Açık bir teklifim var

Kurumsallaşmış demokrasilerde sivil toplum kuruluşları (STK’lar) değişim yaratmayı ve çözüm üretmeyi hedeflerler. Toplumun içinden, toplumun sorunlarına çözüm arayan, toplumla kopmaz bağları olan veya olması gereken olan kurumlardır. On beş yaşından buyana bir çok STK içinde görev aldım ve bazı STK ‘ların kuruluşlarında da birebir adanmışlık ruhuyla çalıştım. Bu nedenle STK’ların gücüne daima inandım.

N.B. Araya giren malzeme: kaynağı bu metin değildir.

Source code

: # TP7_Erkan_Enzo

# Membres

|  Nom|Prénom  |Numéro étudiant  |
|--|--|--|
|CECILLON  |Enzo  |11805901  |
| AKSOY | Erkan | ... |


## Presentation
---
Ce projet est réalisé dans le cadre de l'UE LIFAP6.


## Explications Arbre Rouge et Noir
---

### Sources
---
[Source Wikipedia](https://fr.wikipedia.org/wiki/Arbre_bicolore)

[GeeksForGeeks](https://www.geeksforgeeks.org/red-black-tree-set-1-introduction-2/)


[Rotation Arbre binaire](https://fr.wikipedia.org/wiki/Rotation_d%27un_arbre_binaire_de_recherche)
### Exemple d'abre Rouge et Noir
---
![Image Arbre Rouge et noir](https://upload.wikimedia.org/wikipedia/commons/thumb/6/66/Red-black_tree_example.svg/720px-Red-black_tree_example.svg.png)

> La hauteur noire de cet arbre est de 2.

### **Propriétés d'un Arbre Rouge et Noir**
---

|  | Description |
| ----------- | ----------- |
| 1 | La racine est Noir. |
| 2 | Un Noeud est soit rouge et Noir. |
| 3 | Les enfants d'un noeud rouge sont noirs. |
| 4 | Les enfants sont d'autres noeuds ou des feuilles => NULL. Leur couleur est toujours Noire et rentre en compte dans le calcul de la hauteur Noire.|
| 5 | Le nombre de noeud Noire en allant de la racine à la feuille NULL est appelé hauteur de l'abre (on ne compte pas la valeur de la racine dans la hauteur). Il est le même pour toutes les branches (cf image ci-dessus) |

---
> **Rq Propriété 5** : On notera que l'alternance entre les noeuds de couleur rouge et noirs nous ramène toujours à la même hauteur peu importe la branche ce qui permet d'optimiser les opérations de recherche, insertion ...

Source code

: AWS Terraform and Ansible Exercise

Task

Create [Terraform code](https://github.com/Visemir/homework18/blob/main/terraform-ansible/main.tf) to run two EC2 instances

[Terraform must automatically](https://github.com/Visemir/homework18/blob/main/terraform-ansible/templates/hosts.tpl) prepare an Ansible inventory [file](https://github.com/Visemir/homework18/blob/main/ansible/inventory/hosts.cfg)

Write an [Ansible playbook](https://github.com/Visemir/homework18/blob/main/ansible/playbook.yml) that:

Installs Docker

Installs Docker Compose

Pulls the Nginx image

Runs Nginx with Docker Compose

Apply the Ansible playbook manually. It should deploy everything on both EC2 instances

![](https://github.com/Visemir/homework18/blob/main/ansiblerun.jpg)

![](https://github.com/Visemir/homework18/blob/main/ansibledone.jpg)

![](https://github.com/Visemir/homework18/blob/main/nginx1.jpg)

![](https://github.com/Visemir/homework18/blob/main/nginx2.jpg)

Belki demokrasimizi kurumsallaştırma aşamasına getirmemiz epey zaman alacak ancak  STK’larımızın niceliksel ve niteliksel olarak toplumsal yaşamda önemlerini arttırmış olduklarını ve yaygınlaşmaya başladıklarını gözlemleyebiliyoruz. Buna karşın ülkemizde sivil toplum örgütlerine katılım  %12 de kalırken, İspanya’da %35, Japonya’da %50, A.B.D.’de bu oran yaklaşık %70 civarındadır.

Türkiye’nin ekonomik gelişmişlik açısından dördüncü̈, toplam STK sayısı açısından beşinci büyük kenti olan Antalya’mızda sivil toplum örgütlerinin kentimize katkıları ve  sonuç odaklı faaliyetleri istatistiki veri altında bir sepette toplanıyor mu bilmiyorum ancak böyle bir çalışma yapılıyorsa çok faydalı olacağı kanaatindeyim. Zira içişleri bakanlığı verilerine göre Antalya’mızda güncel 11.825 adet  faliyet gösteren dernek bulunuyor.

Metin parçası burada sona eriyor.